Anti-Globalization Group Says It Knows Exactly How to End World Terrorism: on the Association for the Taxation of financial Transactions for the Aid of Citizens (ATTAC), which says that the way to end terror is to address the causes, poverty and injustice, by introducing a Tobin Tax on international financial transactions and using the proceeds for third world development.
The author of The Perils of Totalitarian "Patriotism" makes a good point, though I don't agree with he takes it:
Some conservative defenders of the Bush administration would insist that the President and Attorney General Ashcroft are honorable men of character who can be entrusted with extraordinary powers.

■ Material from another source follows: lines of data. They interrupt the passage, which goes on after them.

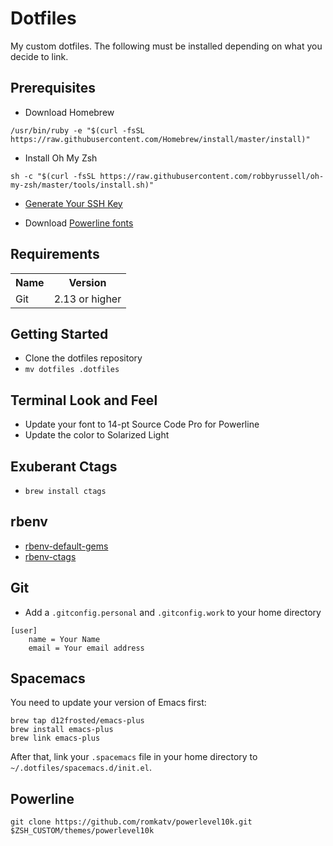 # Dotfiles

My custom dotfiles. The following must be installed depending on what you decide to link.

## Prerequisites

* Download Homebrew

```
/usr/bin/ruby -e "$(curl -fsSL https://raw.githubusercontent.com/Homebrew/install/master/install)"
```

* Install Oh My Zsh

```
sh -c "$(curl -fsSL https://raw.githubusercontent.com/robbyrussell/oh-my-zsh/master/tools/install.sh)"
```

* [Generate Your SSH Key](https://help.github.com/en/articles/generating-a-new-ssh-key-and-adding-it-to-the-ssh-agent)

* Download [Powerline fonts](https://github.com/powerline/fonts)

## Requirements

<table>
  <tr>
    <th>Name</th>
    <th>Version</th>
  </tr>
  <tr>
    <td>Git</td>
    <td>2.13 or higher</td>
  </tr>
</table>

## Getting Started

* Clone the dotfiles repository
* `mv dotfiles .dotfiles`

## Terminal Look and Feel

* Update your font to 14-pt Source Code Pro for Powerline
* Update the color to Solarized Light

## Exuberant Ctags

* ```brew install ctags```

## rbenv

* [rbenv-default-gems](https://github.com/rbenv/rbenv-default-gems)
* [rbenv-ctags](https://github.com/tpope/rbenv-ctags)

## Git

* Add a `.gitconfig.personal` and `.gitconfig.work` to your home directory

```
[user]
    name = Your Name
    email = Your email address
```

## Spacemacs

You need to update your version of Emacs first:

```
brew tap d12frosted/emacs-plus
brew install emacs-plus
brew link emacs-plus
```

After that, link your `.spacemacs` file in your home directory to `~/.dotfiles/spacemacs.d/init.el`.

## Powerline

```
git clone https://github.com/romkatv/powerlevel10k.git $ZSH_CUSTOM/themes/powerlevel10k
```
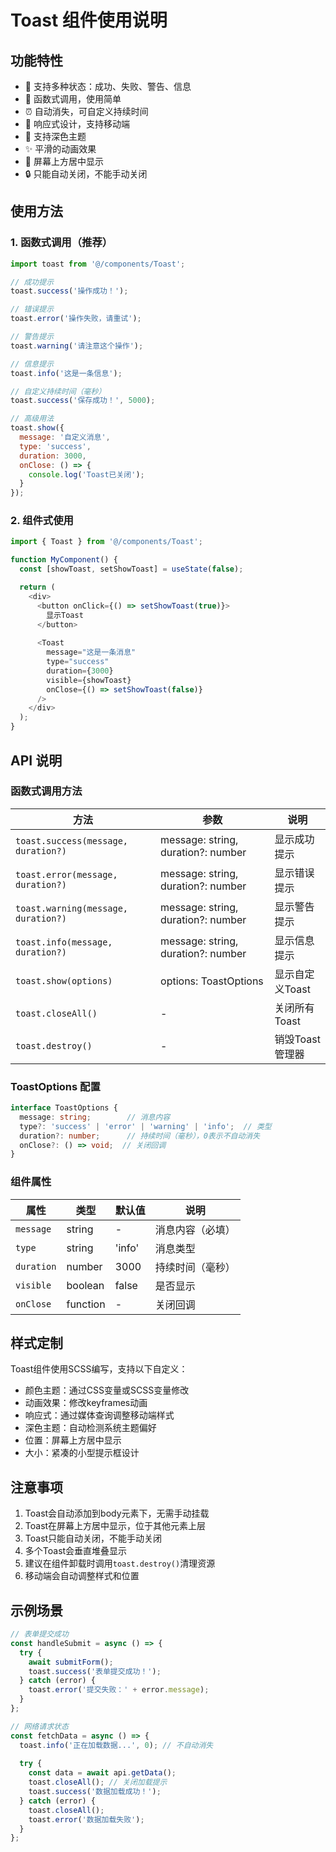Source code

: # Toast 组件使用说明

## 功能特性

- 🎯 支持多种状态：成功、失败、警告、信息
- 🚀 函数式调用，使用简单
- ⏰ 自动消失，可自定义持续时间
- 🎨 响应式设计，支持移动端
- 🌙 支持深色主题
- ✨ 平滑的动画效果
- 📍 屏幕上方居中显示
- 🔒 只能自动关闭，不能手动关闭

## 使用方法

### 1. 函数式调用（推荐）

```javascript
import toast from '@/components/Toast';

// 成功提示
toast.success('操作成功！');

// 错误提示
toast.error('操作失败，请重试');

// 警告提示
toast.warning('请注意这个操作');

// 信息提示
toast.info('这是一条信息');

// 自定义持续时间（毫秒）
toast.success('保存成功！', 5000);

// 高级用法
toast.show({
  message: '自定义消息',
  type: 'success',
  duration: 3000,
  onClose: () => {
    console.log('Toast已关闭');
  }
});
```

### 2. 组件式使用

```javascript
import { Toast } from '@/components/Toast';

function MyComponent() {
  const [showToast, setShowToast] = useState(false);

  return (
    <div>
      <button onClick={() => setShowToast(true)}>
        显示Toast
      </button>
      
      <Toast
        message="这是一条消息"
        type="success"
        duration={3000}
        visible={showToast}
        onClose={() => setShowToast(false)}
      />
    </div>
  );
}
```

## API 说明

### 函数式调用方法

| 方法 | 参数 | 说明 |
|------|------|------|
| `toast.success(message, duration?)` | message: string, duration?: number | 显示成功提示 |
| `toast.error(message, duration?)` | message: string, duration?: number | 显示错误提示 |
| `toast.warning(message, duration?)` | message: string, duration?: number | 显示警告提示 |
| `toast.info(message, duration?)` | message: string, duration?: number | 显示信息提示 |
| `toast.show(options)` | options: ToastOptions | 显示自定义Toast |
| `toast.closeAll()` | - | 关闭所有Toast |
| `toast.destroy()` | - | 销毁Toast管理器 |

### ToastOptions 配置

```typescript
interface ToastOptions {
  message: string;        // 消息内容
  type?: 'success' | 'error' | 'warning' | 'info';  // 类型
  duration?: number;      // 持续时间（毫秒），0表示不自动消失
  onClose?: () => void;  // 关闭回调
}
```

### 组件属性

| 属性 | 类型 | 默认值 | 说明 |
|------|------|--------|------|
| `message` | string | - | 消息内容（必填） |
| `type` | string | 'info' | 消息类型 |
| `duration` | number | 3000 | 持续时间（毫秒） |
| `visible` | boolean | false | 是否显示 |
| `onClose` | function | - | 关闭回调 |

## 样式定制

Toast组件使用SCSS编写，支持以下自定义：

- 颜色主题：通过CSS变量或SCSS变量修改
- 动画效果：修改keyframes动画
- 响应式：通过媒体查询调整移动端样式
- 深色主题：自动检测系统主题偏好
- 位置：屏幕上方居中显示
- 大小：紧凑的小型提示框设计

## 注意事项

1. Toast会自动添加到body元素下，无需手动挂载
2. Toast在屏幕上方居中显示，位于其他元素上层
3. Toast只能自动关闭，不能手动关闭
4. 多个Toast会垂直堆叠显示
5. 建议在组件卸载时调用`toast.destroy()`清理资源
6. 移动端会自动调整样式和位置

## 示例场景

```javascript
// 表单提交成功
const handleSubmit = async () => {
  try {
    await submitForm();
    toast.success('表单提交成功！');
  } catch (error) {
    toast.error('提交失败：' + error.message);
  }
};

// 网络请求状态
const fetchData = async () => {
  toast.info('正在加载数据...', 0); // 不自动消失
  
  try {
    const data = await api.getData();
    toast.closeAll(); // 关闭加载提示
    toast.success('数据加载成功！');
  } catch (error) {
    toast.closeAll();
    toast.error('数据加载失败');
  }
};
``` 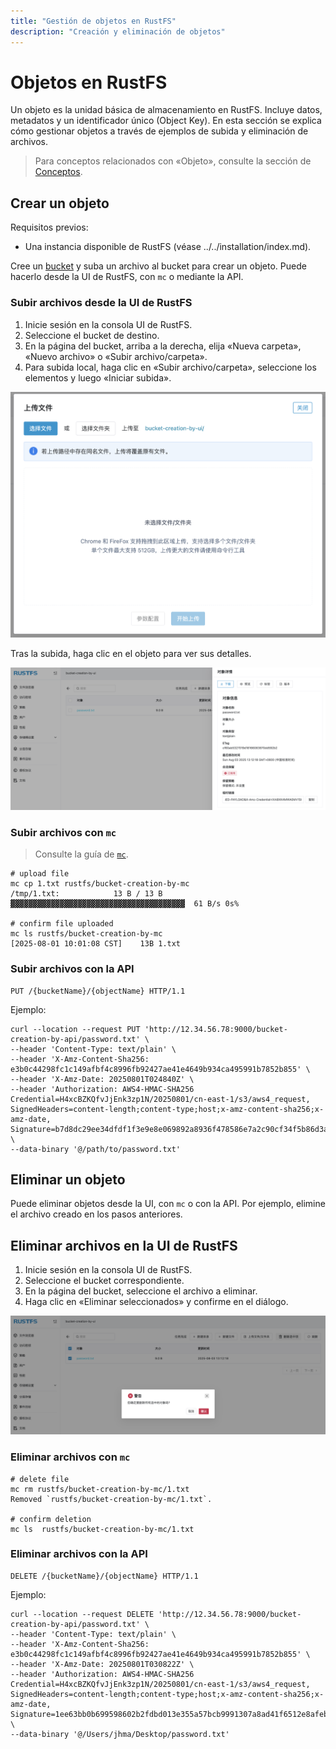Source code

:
 ```yaml
---
title: "Gestión de objetos en RustFS"
description: "Creación y eliminación de objetos"
---
```


# Objetos en RustFS

Un objeto es la unidad básica de almacenamiento en RustFS. Incluye datos, metadatos y un identificador único (Object Key). En esta sección se explica cómo gestionar objetos a través de ejemplos de subida y eliminación de archivos.

> Para conceptos relacionados con «Objeto», consulte la sección de [Conceptos](../../concepts/glossary.md).

## Crear un objeto

Requisitos previos:

- Una instancia disponible de RustFS (véase ../../installation/index.md).

Cree un [bucket](bucket-create-and-delete.md) y suba un archivo al bucket para crear un objeto. Puede hacerlo desde la UI de RustFS, con `mc` o mediante la API.

### Subir archivos desde la UI de RustFS

1. Inicie sesión en la consola UI de RustFS.
1. Seleccione el bucket de destino.
1. En la página del bucket, arriba a la derecha, elija «Nueva carpeta», «Nuevo archivo» o «Subir archivo/carpeta».
1. Para subida local, haga clic en «Subir archivo/carpeta», seleccione los elementos y luego «Iniciar subida».

![object creation from ui](images/upload_file_from_ui.png)

Tras la subida, haga clic en el objeto para ver sus detalles.

![object details info](images/object_details_info.png)

### Subir archivos con `mc`

> Consulte la guía de [`mc`](../mc.md).

```
# upload file
mc cp 1.txt rustfs/bucket-creation-by-mc
/tmp/1.txt:            13 B / 13 B  ▓▓▓▓▓▓▓▓▓▓▓▓▓▓▓▓▓▓▓▓▓▓▓▓▓▓▓▓▓▓▓▓▓▓▓▓▓▓▓  61 B/s 0s%

# confirm file uploaded
mc ls rustfs/bucket-creation-by-mc
[2025-08-01 10:01:08 CST]    13B 1.txt
```

### Subir archivos con la API

```
PUT /{bucketName}/{objectName} HTTP/1.1
```

Ejemplo:

```
curl --location --request PUT 'http://12.34.56.78:9000/bucket-creation-by-api/password.txt' \
--header 'Content-Type: text/plain' \
--header 'X-Amz-Content-Sha256: e3b0c44298fc1c149afbf4c8996fb92427ae41e4649b934ca495991b7852b855' \
--header 'X-Amz-Date: 20250801T024840Z' \
--header 'Authorization: AWS4-HMAC-SHA256 Credential=H4xcBZKQfvJjEnk3zp1N/20250801/cn-east-1/s3/aws4_request, SignedHeaders=content-length;content-type;host;x-amz-content-sha256;x-amz-date, Signature=b7d8dc29ee34dfdf1f3e9e8e069892a8936f478586e7a2c90cf34f5b86d3a2dc' \
--data-binary '@/path/to/password.txt'
```

## Eliminar un objeto

Puede eliminar objetos desde la UI, con `mc` o con la API. Por ejemplo, elimine el archivo creado en los pasos anteriores.

## Eliminar archivos en la UI de RustFS

1. Inicie sesión en la consola UI de RustFS.
1. Seleccione el bucket correspondiente.
1. En la página del bucket, seleccione el archivo a eliminar.
1. Haga clic en «Eliminar seleccionados» y confirme en el diálogo.

![object deletion from ui](images/delete_file_from_ui.png)

### Eliminar archivos con `mc`

```
# delete file
mc rm rustfs/bucket-creation-by-mc/1.txt
Removed `rustfs/bucket-creation-by-mc/1.txt`.

# confirm deletion
mc ls  rustfs/bucket-creation-by-mc/1.txt
```

### Eliminar archivos con la API

```
DELETE /{bucketName}/{objectName} HTTP/1.1
```

Ejemplo:

```
curl --location --request DELETE 'http://12.34.56.78:9000/bucket-creation-by-api/password.txt' \
--header 'Content-Type: text/plain' \
--header 'X-Amz-Content-Sha256: e3b0c44298fc1c149afbf4c8996fb92427ae41e4649b934ca495991b7852b855' \
--header 'X-Amz-Date: 20250801T030822Z' \
--header 'Authorization: AWS4-HMAC-SHA256 Credential=H4xcBZKQfvJjEnk3zp1N/20250801/cn-east-1/s3/aws4_request, SignedHeaders=content-length;content-type;host;x-amz-content-sha256;x-amz-date, Signature=1ee63bb0b699598602b2fdbd013e355a57bcb9991307a8ad41f6512e8afebf3a' \
--data-binary '@/Users/jhma/Desktop/password.txt'
```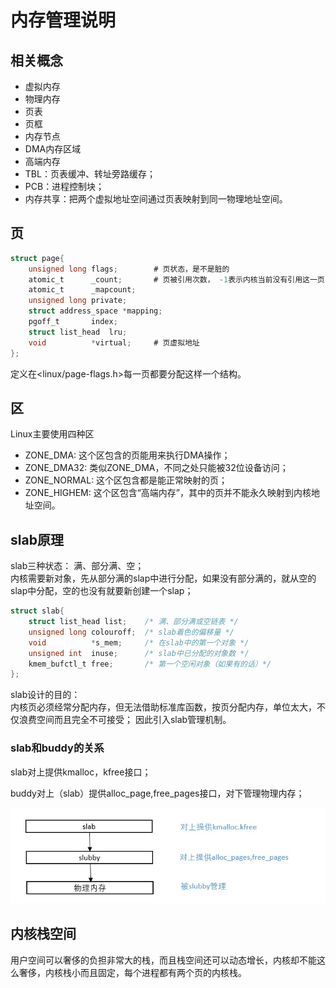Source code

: # 内存管理说明
## 相关概念
* 虚拟内存
* 物理内存
* 页表
* 页框
* 内存节点
* DMA内存区域
* 高端内存
* TBL：页表缓冲、转址旁路缓存；  
* PCB：进程控制块；  
* 内存共享：把两个虚拟地址空间通过页表映射到同一物理地址空间。


## 页

```c
struct page{
    unsigned long flags;        # 页状态，是不是脏的
    atomic_t      _count;       # 页被引用次数， -1表示内核当前没有引用这一页
    atomic_t      _mapcount;
    unsigned long private;
    struct address_space *mapping;
    pgoff_t       index;
    struct list_head  lru;
    void          *virtual;     # 页虚拟地址
};

```
定义在<linux/page-flags.h>每一页都要分配这样一个结构。


## 区


Linux主要使用四种区
* ZONE_DMA: 这个区包含的页能用来执行DMA操作；
* ZONE_DMA32: 类似ZONE_DMA，不同之处只能被32位设备访问；
* ZONE_NORMAL: 这个区包含都是能正常映射的页；
* ZONE_HIGHEM: 这个区包含“高端内存”，其中的页并不能永久映射到内核地址空间。
 
## slab原理
slab三种状态：
满、部分满、空；  
内核需要新对象，先从部分满的slap中进行分配，如果没有部分满的，就从空的slap中分配，空的也没有就要新创建一个slap；




```c
struct slab{
    struct list_head list;    /* 满、部分满或空链表 */
    unsigned long colouroff;  /* slab着色的偏移量 */
    void          *s_mem;     /* 在slab中的第一个对象 */
    unsigned int  inuse;      /* slab中已分配的对象数 */
    kmem_bufctl_t free;       /* 第一个空闲对象（如果有的话）*/
};

```


slab设计的目的：  
内核页必须经常分配内存，但无法借助标准库函数，按页分配内存，单位太大，不仅浪费空间而且完全不可接受；
因此引入slab管理机制。

### slab和buddy的关系

slab对上提供kmalloc，kfree接口；

buddy对上（slab）提供alloc_page,free_pages接口，对下管理物理内存；

![](./img/slab.jpg)


## 内核栈空间
用户空间可以奢侈的负担非常大的栈，而且栈空间还可以动态增长，内核却不能这么奢侈，内核栈小而且固定，每个进程都有两个页的内核栈。

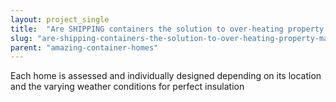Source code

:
 ```yaml
---
layout: project_single
title:  "Are SHIPPING containers the solution to over-heating property market?"
slug: "are-shipping-containers-the-solution-to-over-heating-property-market"
parent: "amazing-container-homes"
---
```

Each home is assessed and individually designed depending on its location and the varying weather conditions for perfect insulation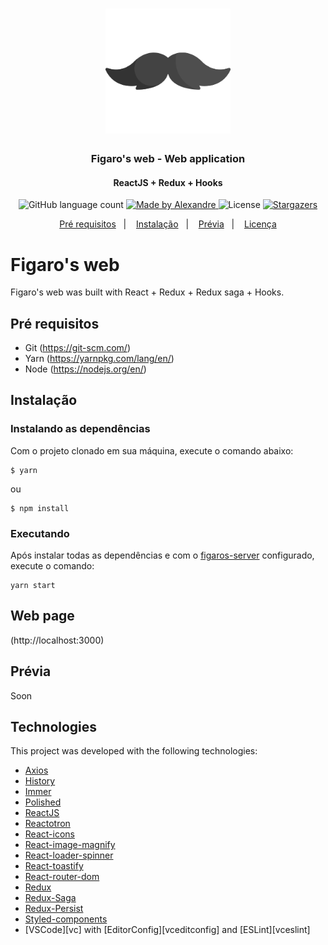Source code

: <h1 align="center" >
  <img alt="figaros" title="figaros" src="../.github/figaros-mustache-icon.png" width="200px"/>
</h1>


<h3 align="center">
  Figaro's web - Web application
</h3>

<h4 align="center">
  ReactJS + Redux + Hooks
</h4>

<p align="center">
  <img alt="GitHub language count" src="https://img.shields.io/github/languages/count/AlexandreMacedoo/figaros?color=%2304D361">

  <a href="https://github.com/AlexandreMacedoo">
    <img alt="Made by Alexandre" src="https://img.shields.io/badge/made%20by-Alexandre-%2304D361">
  </a>

  <img alt="License" src="https://img.shields.io/badge/license-MIT-%2304D361">

  <a href="https://github.com/AlexandreMacedoo/figaros/stargazers">
    <img alt="Stargazers" src="https://img.shields.io/github/stars/AlexandreMacedoo/figaros?style=social">
  </a>
</p>

<p align="center">
  <a href="#pré-requisitos">Pré requisitos</a>&nbsp;&nbsp;&nbsp;|&nbsp;&nbsp;&nbsp;
  <a href="#instalação">Instalação</a>&nbsp;&nbsp;&nbsp;|&nbsp;&nbsp;&nbsp;
  <a href="#prévia">Prévia</a>&nbsp;&nbsp;&nbsp;|&nbsp;&nbsp;&nbsp;
  <a href="#license">Licença</a>
</p>

# Figaro's web
Figaro's web was built with React + Redux + Redux saga + Hooks.

## Pré requisitos

- Git (https://git-scm.com/)
- Yarn (https://yarnpkg.com/lang/en/)
- Node (https://nodejs.org/en/)

## Instalação
### Instalando as dependências
Com o projeto clonado em sua máquina, execute o comando abaixo:

```ssh
$ yarn
```
ou
```ssh
$ npm install
```

### Executando
Após instalar todas as dependências e com o [figaros-server](https://github.com/AlexandreMacedoo/figaros/server) configurado, execute o comando:


```ssh
yarn start
```
## Web page
(http://localhost:3000)

## Prévia
Soon

## Technologies
This project was developed with the following technologies:

-  [Axios](https://github.com/axios/axios)
-  [History](https://www.npmjs.com/package/history)
-  [Immer](https://github.com/immerjs/immer)
-  [Polished](https://polished.js.org/)
-  [ReactJS](https://reactjs.org/)
-  [Reactotron](https://infinite.red/reactotron)
-  [React-icons](https://react-icons.netlify.com/)
-  [React-image-magnify](https://www.npmjs.com/package/react-image-magnify)
-  [React-loader-spinner](https://github.com/mhnpd/react-loader-spinner)
-  [React-toastify](https://fkhadra.github.io/react-toastify/)
-  [React-router-dom](https://www.npmjs.com/package/react-router-dom)
-  [Redux](https://redux.js.org/)
-  [Redux-Saga](https://redux-saga.js.org/)
-  [Redux-Persist](https://github.com/rt2zz/redux-persist)
-  [Styled-components](https://www.styled-components.com/)
-  [VSCode][vc] with [EditorConfig][vceditconfig] and [ESLint][vceslint]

But they should remember English philosopher John Locke's warning that liberty is most imperiled during the reign of "good rulers." This is because their evil successors "draw the actions of those good rulers into precedent and make them the standard of their prerogative -- as if what had been done only for the good of the people was a right in them to do for the harm of the people, if they so pleased...."
Did I really just link to the John Birch Society? [via BookNotes]
The Real Roots of Terror: Jack Beatty argues that its not Iraq and the like we should be going after, it's Egypt and Saudi Arabia - "The autocratic regimes of Saudi Arabia and Egypt distract their citizens from repression at home by directing their anger toward the U.S." [via Bushwacker]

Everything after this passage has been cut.